Muqrin ibn Zamil (مقرن بن زامل Miqrin ibin Zāmil) was the Jabrid ruler of eastern Arabia, including al-Hasa, al-Qatif, and Bahrain, and the last Jabrid ruler of Bahrain and Eastern Arabia. He was defeated in battle by an invading Portuguese force that conquered the islands of Bahrain in 1521. Having been captured in battle, King Muqrin died from his wounds several days later. The Portuguese commander, António Correia, later depicted King Muqrin's bleeding severed head on his family's coat of arms in Lousã.

Muqrin ascended to power following the death of the Jabrid's most powerful ruler, Ajwad ibn Zamil, who was possibly Muqrin's grandfather. Muqrin was one of three Jabrid brothers who, between them, ruled the Jabrid kingdom composed of Oman, the north coast of Oman, and the Bahrain-Qatif area; Muqrin ruled the latter area from his capital in al-Hasa. He refused to pay tribute to the expanding Portuguese-Hormuzi alliance that had come to dominate the sea lanes, prompting the two allies to send an invasion force to subdue the Jabrid kingdom of Bahrain.

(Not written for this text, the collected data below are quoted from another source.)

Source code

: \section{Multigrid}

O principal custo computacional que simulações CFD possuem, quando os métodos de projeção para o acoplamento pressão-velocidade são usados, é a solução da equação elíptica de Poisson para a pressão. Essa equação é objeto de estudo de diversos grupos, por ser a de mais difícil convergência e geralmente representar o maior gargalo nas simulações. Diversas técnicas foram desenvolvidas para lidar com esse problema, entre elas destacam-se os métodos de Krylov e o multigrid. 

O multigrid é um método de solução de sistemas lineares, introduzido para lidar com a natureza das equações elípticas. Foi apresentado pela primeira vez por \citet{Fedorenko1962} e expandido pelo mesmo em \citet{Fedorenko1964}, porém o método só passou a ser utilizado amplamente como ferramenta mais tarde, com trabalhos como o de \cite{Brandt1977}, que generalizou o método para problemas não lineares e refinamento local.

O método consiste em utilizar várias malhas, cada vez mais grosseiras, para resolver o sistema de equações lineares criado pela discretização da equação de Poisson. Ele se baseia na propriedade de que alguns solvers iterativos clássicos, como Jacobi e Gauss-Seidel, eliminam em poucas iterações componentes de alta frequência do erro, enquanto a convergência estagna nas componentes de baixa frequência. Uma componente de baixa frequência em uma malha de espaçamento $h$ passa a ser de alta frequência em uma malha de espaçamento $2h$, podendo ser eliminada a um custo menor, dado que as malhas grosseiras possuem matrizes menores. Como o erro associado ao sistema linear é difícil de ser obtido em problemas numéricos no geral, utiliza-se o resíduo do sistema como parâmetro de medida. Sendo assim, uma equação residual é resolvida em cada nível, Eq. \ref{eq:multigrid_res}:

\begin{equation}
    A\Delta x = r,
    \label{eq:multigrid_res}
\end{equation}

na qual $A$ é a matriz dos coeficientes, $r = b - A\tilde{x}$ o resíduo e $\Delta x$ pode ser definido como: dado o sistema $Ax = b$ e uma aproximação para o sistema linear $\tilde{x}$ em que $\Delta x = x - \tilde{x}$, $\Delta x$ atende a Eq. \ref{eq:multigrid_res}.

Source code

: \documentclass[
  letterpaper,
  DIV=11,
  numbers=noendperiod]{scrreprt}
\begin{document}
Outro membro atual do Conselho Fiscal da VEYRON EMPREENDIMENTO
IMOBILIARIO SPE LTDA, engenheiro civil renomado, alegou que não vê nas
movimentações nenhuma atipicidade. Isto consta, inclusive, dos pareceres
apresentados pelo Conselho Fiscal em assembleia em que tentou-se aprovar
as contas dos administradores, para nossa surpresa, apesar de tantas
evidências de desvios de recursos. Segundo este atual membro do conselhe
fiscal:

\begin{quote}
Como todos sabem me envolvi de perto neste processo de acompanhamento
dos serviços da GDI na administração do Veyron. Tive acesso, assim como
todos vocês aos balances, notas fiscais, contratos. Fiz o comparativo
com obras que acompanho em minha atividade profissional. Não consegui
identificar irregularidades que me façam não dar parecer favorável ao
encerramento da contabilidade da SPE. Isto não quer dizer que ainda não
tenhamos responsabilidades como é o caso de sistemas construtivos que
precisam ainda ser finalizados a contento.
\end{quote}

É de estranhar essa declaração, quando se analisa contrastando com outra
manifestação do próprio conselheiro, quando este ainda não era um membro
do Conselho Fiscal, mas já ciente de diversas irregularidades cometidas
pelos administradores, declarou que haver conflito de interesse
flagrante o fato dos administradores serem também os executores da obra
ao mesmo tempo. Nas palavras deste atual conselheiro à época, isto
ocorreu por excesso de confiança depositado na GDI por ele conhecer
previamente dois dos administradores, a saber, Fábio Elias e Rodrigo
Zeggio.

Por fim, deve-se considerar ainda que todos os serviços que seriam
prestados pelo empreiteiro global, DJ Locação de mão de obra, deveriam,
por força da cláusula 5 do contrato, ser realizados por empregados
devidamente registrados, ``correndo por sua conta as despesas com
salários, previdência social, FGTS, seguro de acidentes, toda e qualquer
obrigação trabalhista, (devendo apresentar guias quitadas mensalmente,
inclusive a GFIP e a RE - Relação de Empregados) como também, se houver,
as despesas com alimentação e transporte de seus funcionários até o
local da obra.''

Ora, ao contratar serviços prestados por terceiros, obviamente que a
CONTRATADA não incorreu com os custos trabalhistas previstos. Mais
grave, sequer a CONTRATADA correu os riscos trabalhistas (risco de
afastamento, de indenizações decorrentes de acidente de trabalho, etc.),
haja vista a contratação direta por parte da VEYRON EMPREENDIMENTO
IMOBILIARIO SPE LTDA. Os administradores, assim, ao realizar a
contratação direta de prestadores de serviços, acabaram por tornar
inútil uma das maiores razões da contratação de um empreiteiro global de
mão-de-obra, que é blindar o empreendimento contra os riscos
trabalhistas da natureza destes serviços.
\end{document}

The English 19th-century traveller, James Silk Buckingham's account of the invasion was particularly critical of the "disgraceful" treatment of Muqrin's body:

During the expeditions of the Portuguese in these seas, Lahsa was the seat of a king, to whom the islands of Bahrein and the port of Kateef were subject. An account is given in the Portuguese histories of those times, of an expedition from Ormuz against Bahrein, on account of Mocrim [King Muqrin], the King of Lahsa, having refused to pay tribute to them. Bahrein was taken by the combined arms of the Portuguese and the Hormuzi Persians; and António Correia, the leader of the former, added the title of Bahrein to his name. During the whole engagement, Xarafo, or Asharoff, the Persian admiral, looked on from his vessel as an unconcerned spectator; but when afterwards the body of King Muqrin, who was shot through the thigh and did not die till six days afterwards, was taken over to Lahsa to be interred, this cold blooded and cowardly spectator went over to the town, and cut off his head, which he sent to Ormuz. What seems equally disgraceful is, that Correia, the Portuguese commander, in memory of his share which he had in this event, was authorized to bear King Muqrin’s decapitated[sic] (Note: As "decapitation" means the removal of the head, heads cannot themselves be decapitated; rather, once a body is decapitated, its head is severed.) head in his coat of arms, which is still, says the historian of his own country, born by his descendants in Lousã.

The severed head remains a feature of the coat of arms of the Count of Lousã, Correia's descendant in Portugal.

The defeat of Muqrin began nearly eighty years of Portuguese rule of Bahrain.